From The North Star:  http://www.thenorthstar.info/?p=935

By Chris Maisano of Democratic Socialists of America and the Jacobin editorial board
June 15, 2012

At the height of Occupy Wall Street’s efflorescence, when the enragés who took up residence in Zuccotti Park succeeded in raising the battle standard of the 99% for the entire world to see, I sat down for an interview with Frances Fox Piven to help make sense of what was unfolding before us. Although I thought I knew more than my fair share about the theory and practice of social movements in the U.S., as a child of the End of History, I had never really been part of one. I was born in the early 1980s, during the dreadful dawn of “Morning in America,” so aside from my days as an undergraduate global trade summit-hopper I learned almost everything I know about this stuff from books. The occupation of Zuccotti Park went on for days, days turned into weeks, and weeks turned into months. It looked as if an honest-to-goodness social movement was breaking out in this country for the first time in my life. To be sure, I was elated. But to my surprise, that elation was often overcome by a sense of foreboding. I looked at all of the silliness that accompanied the encampments and feared that the movement (I still hesitate to use that phrase) would self-destruct before it made even a small dent in the power of the 1%.

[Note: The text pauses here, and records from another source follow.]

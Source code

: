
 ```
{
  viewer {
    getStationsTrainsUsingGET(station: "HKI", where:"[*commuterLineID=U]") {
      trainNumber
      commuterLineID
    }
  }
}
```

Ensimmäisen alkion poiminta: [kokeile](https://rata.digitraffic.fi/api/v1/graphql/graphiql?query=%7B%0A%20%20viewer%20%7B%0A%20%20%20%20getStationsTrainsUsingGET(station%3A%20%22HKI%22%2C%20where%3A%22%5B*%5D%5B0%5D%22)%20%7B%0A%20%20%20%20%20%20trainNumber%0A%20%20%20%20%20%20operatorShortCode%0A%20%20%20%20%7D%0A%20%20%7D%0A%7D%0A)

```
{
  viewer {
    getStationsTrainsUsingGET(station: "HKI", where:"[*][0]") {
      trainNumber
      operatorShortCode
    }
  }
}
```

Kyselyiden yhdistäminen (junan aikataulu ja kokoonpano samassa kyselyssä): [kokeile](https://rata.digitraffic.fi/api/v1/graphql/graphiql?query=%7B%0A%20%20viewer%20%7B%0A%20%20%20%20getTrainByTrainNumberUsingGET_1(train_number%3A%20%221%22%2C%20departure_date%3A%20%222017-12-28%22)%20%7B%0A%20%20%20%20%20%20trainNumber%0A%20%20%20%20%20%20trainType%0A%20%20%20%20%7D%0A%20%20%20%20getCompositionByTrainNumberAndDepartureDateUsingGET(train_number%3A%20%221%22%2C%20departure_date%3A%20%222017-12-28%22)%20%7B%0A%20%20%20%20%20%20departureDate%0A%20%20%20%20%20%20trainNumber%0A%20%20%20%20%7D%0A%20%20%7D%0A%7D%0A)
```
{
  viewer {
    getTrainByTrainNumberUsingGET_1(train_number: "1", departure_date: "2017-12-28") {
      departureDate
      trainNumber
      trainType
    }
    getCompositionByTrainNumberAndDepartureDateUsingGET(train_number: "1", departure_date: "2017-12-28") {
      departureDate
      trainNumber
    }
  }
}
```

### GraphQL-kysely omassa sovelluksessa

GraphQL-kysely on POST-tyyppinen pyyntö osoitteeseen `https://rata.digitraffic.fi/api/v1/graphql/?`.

As is her wont, Piven was effusive in her praise for the protests. But she also reminded me and anyone who read the interview that when it comes to assessing the strength and development of social movements, it’s best to not get caught up in the exigencies of the moment and to take the long view instead. All the great movements in history, she reminded us, do not progress in a linear fashion, ever onward and upward until the final battle has been won. They grow and develop unevenly, moving by fits and starts, hitting peaks and valleys along the way. They may produce moments of collective euphoria, as in those first few weeks in Zuccotti Park, but they also inevitably bring with them periods of discouragement and demobilization.

There’s no question that the Occupy movement is currently mired in one of those periods of discouragement. Despite professions to the contrary among its truest believers, ever since the nationally-coordinated police assault on Occupy encampments last fall, the movement appears to have completely lost its sense of momentum and efficacy. Efforts to bring about a “spring awakening” in New York and elsewhere have proven to be stillborn, exemplified by the failure of the various May 1 “general strikes” to jumpstart the movement or to broaden its appeal beyond its activist core.

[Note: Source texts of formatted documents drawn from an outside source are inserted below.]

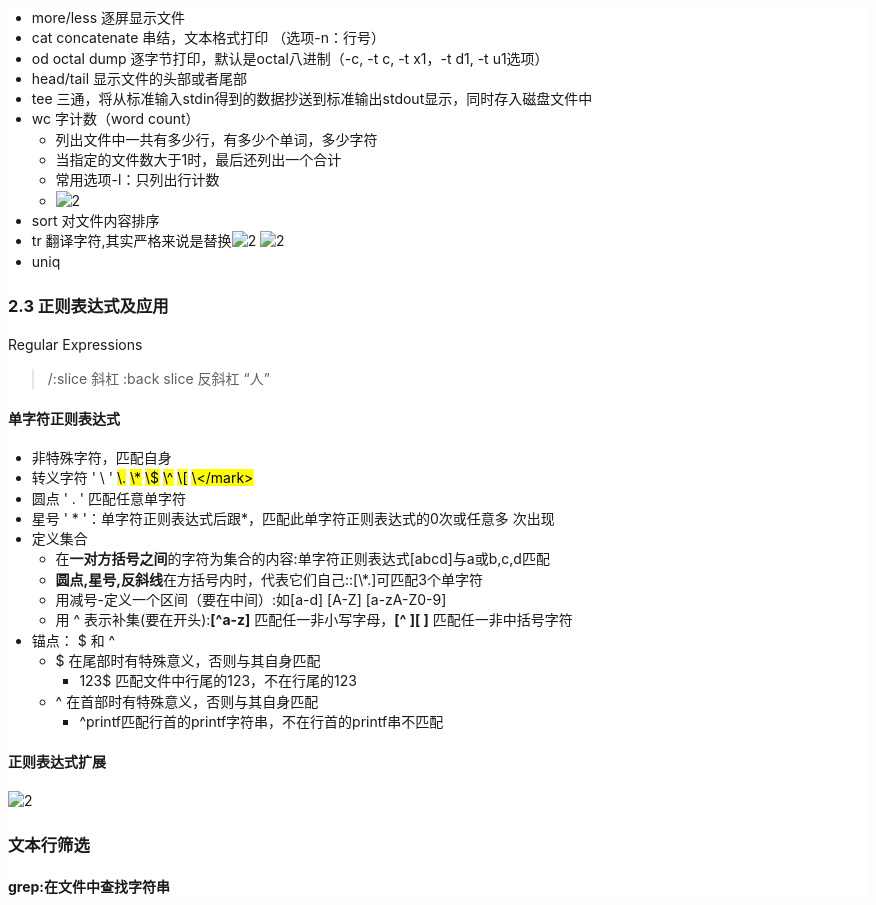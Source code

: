 - more/less 逐屏显示文件
- cat concatenate 串结，文本格式打印 （选项-n：行号）
- od octal dump 逐字节打印，默认是octal八进制（-c, -t c, -t x1，-t d1, -t u1选项）
- head/tail 显示文件的头部或者尾部
- tee 三通，将从标准输入stdin得到的数据抄送到标准输出stdout显示，同时存入磁盘文件中
- wc 字计数（word count）
  - 列出文件中一共有多少行，有多少个单词，多少字符
  - 当指定的文件数大于1时，最后还列出一个合计
  - 常用选项-l：只列出行计数
  - ![2](https://api2.mubu.com/v3/document_image/88190d8c-581e-42fe-a25a-d31d6b148b8e-16175743.jpg)
- sort 对文件内容排序
- tr 翻译字符,其实严格来说是替换![2](https://api2.mubu.com/v3/document_image/43c301ef-3614-47a7-bfa9-e0e67d8626d7-16175743.jpg)
  ![2](https://api2.mubu.com/v3/document_image/77f75fa6-ae88-4d39-8f91-bd0675c027d8-16175743.jpg)
- uniq

### 2.3 正则表达式及应用

Regular Expressions

>/:slice 斜杠
 \:back slice 反斜杠
 “人”

#### 单字符正则表达式

- 非特殊字符，匹配自身
- 转义字符 ' \ '
  <mark>\\.</mark>  <mark>\\*</mark> <mark>\\$</mark> <mark>\\^</mark> <mark>\\[</mark> <mark>\\\</mark>
- 圆点 ' . ' 匹配任意单字符
- 星号 ' * '：单字符正则表达式后跟\*，匹配此单字符正则表达式的0次或任意多
次出现
- 定义集合
  - 在**一对方括号之间**的字符为集合的内容:单字符正则表达式[abcd]与a或b,c,d匹配
  - **圆点,星号,反斜线**在方括号内时，代表它们自己::[\\*.]可匹配3个单字符
  - 用减号-定义一个区间（要在中间）:如[a-d] [A-Z] [a-zA-Z0-9]
  - 用 \^ 表示补集(要在开头):**[\^a-z]** 匹配任一非小写字母，**[\^ \]\[ ]** 匹配任一非中括号字符
- 锚点： \$ 和 \^
  - \$ 在尾部时有特殊意义，否则与其自身匹配
    - 123\$ 匹配文件中行尾的123，不在行尾的123
  - \^ 在首部时有特殊意义，否则与其自身匹配
    - \^printf匹配行首的printf字符串，不在行首的printf串不匹配

#### 正则表达式扩展

![2](https://api2.mubu.com/v3/document_image/2512c854-800d-4855-84a3-2f73836db3db-16175743.jpg)

### 文本行筛选

#### grep:在文件中查找字符串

Although this all has been rather disheartening to witness, the current ebbing of Occupy’s fortunes presents us all with a crucial opportunity to engage in critical reflection and analysis of where we’ve been and where we might go from here. Such a project seems even more urgent in light of the growing strength of anti-austerity forces elsewhere, particularly the spectacular rise of SYRIZA in Greece and the burgeoning student movement in Quebec, Canada.